‘Nothing more?’
Valentina knew that her daughter tried never to lie.
Natasha said, ‘There are many attractions.’
Valentina knew then that her intuition was right: a man was involved. Tomorrow they would go out together and talk. Under the cherry blossom in Potomac Park. If the riots were over.
Natasha elaborated hastily about the educational advantages of Washington. ‘Do you know what their adopted flower is?’
Valentina said she didn’t, wondering who he was.
‘The American Beauty Rose. Isn’t that lovely?’
Valentina agreed.
‘And their tree. Do you know what their tree is?’
No, Valentina admitted, she didn’t.
‘The scarlet oak.’ She laughed nervously. ‘That should please you, Mother.’
They looked at each other through a curtain of dishonesty.
Natasha changed tactics. ‘How is the Soviet Union interpreting these riots?

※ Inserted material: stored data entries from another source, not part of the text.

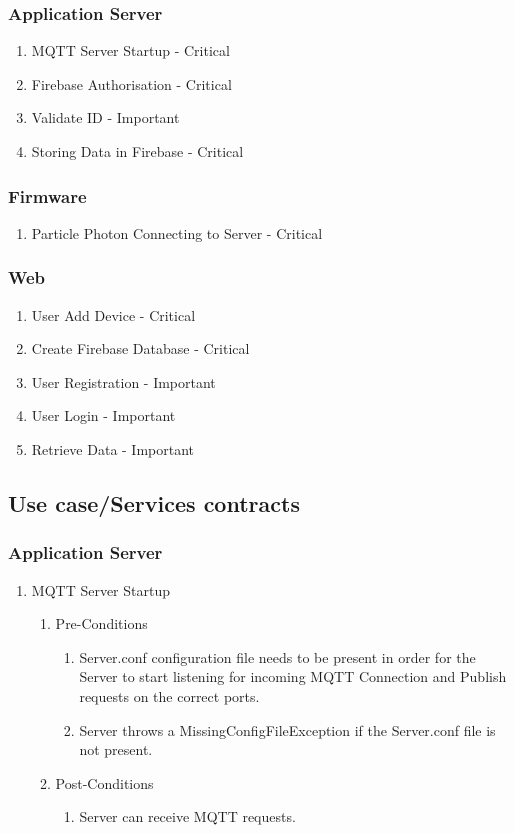 \documentclass{article}
\begin{document}
\subsubsection{Application Server}
\begin{enumerate}
	\item	MQTT Server Startup - Critical
	\item	Firebase Authorisation - Critical
	\item	Validate ID - Important
	\item	Storing Data in Firebase - Critical
\end{enumerate}
\subsubsection{Firmware}
\begin{enumerate}
	\item	Particle Photon Connecting to Server - Critical
\end{enumerate}
\subsubsection{Web}
\begin{enumerate}
	\item	User Add Device - Critical
	\item	Create Firebase Database - Critical
	\item	User Registration - Important
	\item	User Login - Important
	\item	Retrieve Data  - Important
\end{enumerate}
\subsection{Use case/Services contracts}
\subsubsection{Application Server}
\begin{enumerate}
	\item	MQTT Server Startup
	\begin{enumerate}
		\item  Pre-Conditions
		\begin{enumerate}
			\item  	Server.conf configuration file needs to be present in order for the Server to start listening for incoming MQTT Connection and 
			Publish requests on the correct ports.
			\item	Server throws a MissingConfigFileException if the Server.conf file is not present.
		\end{enumerate}
		\item  Post-Conditions		
		\begin{enumerate}
			\item	Server can receive MQTT requests.
		\end{enumerate}
	\end{enumerate}
		\end{enumerate}
\end{document}

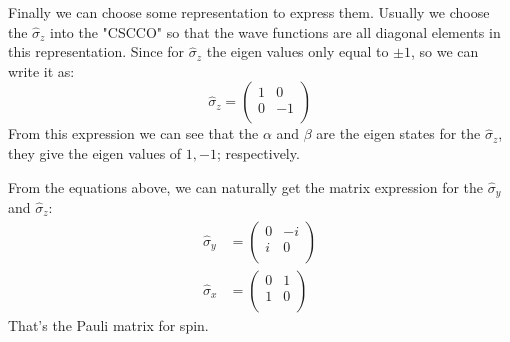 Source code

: Finally we can choose some representation to express them. Usually
we choose the $\hat{\sigma}_{z}$ into the "CSCCO" so that the wave
functions are all diagonal elements in this representation. Since
for $\hat{\sigma}_{z}$ the eigen values only equal to $\pm 1$, so we
can write it as:
\begin{equation}\label{}
\hat{\sigma}_{z} = \begin{pmatrix}
                     1 & 0 \\
                     0 & -1 \\
                   \end{pmatrix}
\end{equation}
From this expression we can see that the $\alpha$ and $\beta$ are
the eigen states for the $\hat{\sigma}_{z}$, they give the eigen
values of $1, -1$; respectively.

From the equations above, we can naturally get the matrix expression
for the $\hat{\sigma}_{y}$ and $\hat{\sigma}_{z}$:
\begin{align}\label{}
\hat{\sigma}_{y} &= \begin{pmatrix}
                     0 & -i \\
                     i & 0 \\
                   \end{pmatrix} \nonumber \\
\hat{\sigma}_{x} &= \begin{pmatrix}
                     0 & 1 \\
                     1 & 0 \\
                   \end{pmatrix}
\end{align}
That's the Pauli matrix for spin.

We never seem to say much about race riots. I wonder why.’
‘They are America’s problem.’
‘I thought we made capital out of America’s problems.’
‘Not this one. It has no place in our scheme of things.’
‘I should have thought it would,’ Natasha mused. ‘After all, it’s class struggle, isn’t it. And that’s what Socialism is all about. Or perhaps,’ she pondered, ‘it’s merely part of the development of democracy.’
‘It’s the birth of a revolution,’ her mother said.
‘It’s very confusing.’ She’d regained her confidence. ‘And I think other Soviet citizens would find it a little confusing too. I wonder if we keep so quiet because we really …’
Again her mother warned her, holding up her hand, anticipating the rash questions of immaturity. ‘I’m going to phone the Embassy,’ she said. ‘He may be hurt.’
Her daughter leaned forward and embraced her. ‘I’m sorry …’
‘I know,’ Valentina said, stroking her hair. ‘I know.’
They heard a key in the lock and from the livingroom Vladimir’s voice calling their names.
He ate his stew hungrily, mopping up the gravy with hunks of black bread. They might not have as much money as Western diplomats but, with wives like Valentina, they could make a meal last a week, like French peasant women with their stock-pots. From the cornucopia of American food they preferred hamburgers, hot dogs, steaks and lamb chops: they disliked the cheese, sausage and bread—particularly the bread.
His two women watched him while he ate, waiting. Like the good Russian women they were—always make sure your man has a full belly. Stuff him with bread and potatoes before pleading for money, making love or launching an attack. Ah the women of Russia, shovelling, brick-laying, breeding, feeding, shouldering the work of a nation which had lost a generation of men, with grace in their souls and eyes if you looked for it. Fighting their own sex war like the women of America: If man and wife went out to work why should only the wife cook and clean? Why should the wife wash and scrub on holidays while the husband paraded in the park? All they sought was chivalry: but the Kremlin was a man’s club.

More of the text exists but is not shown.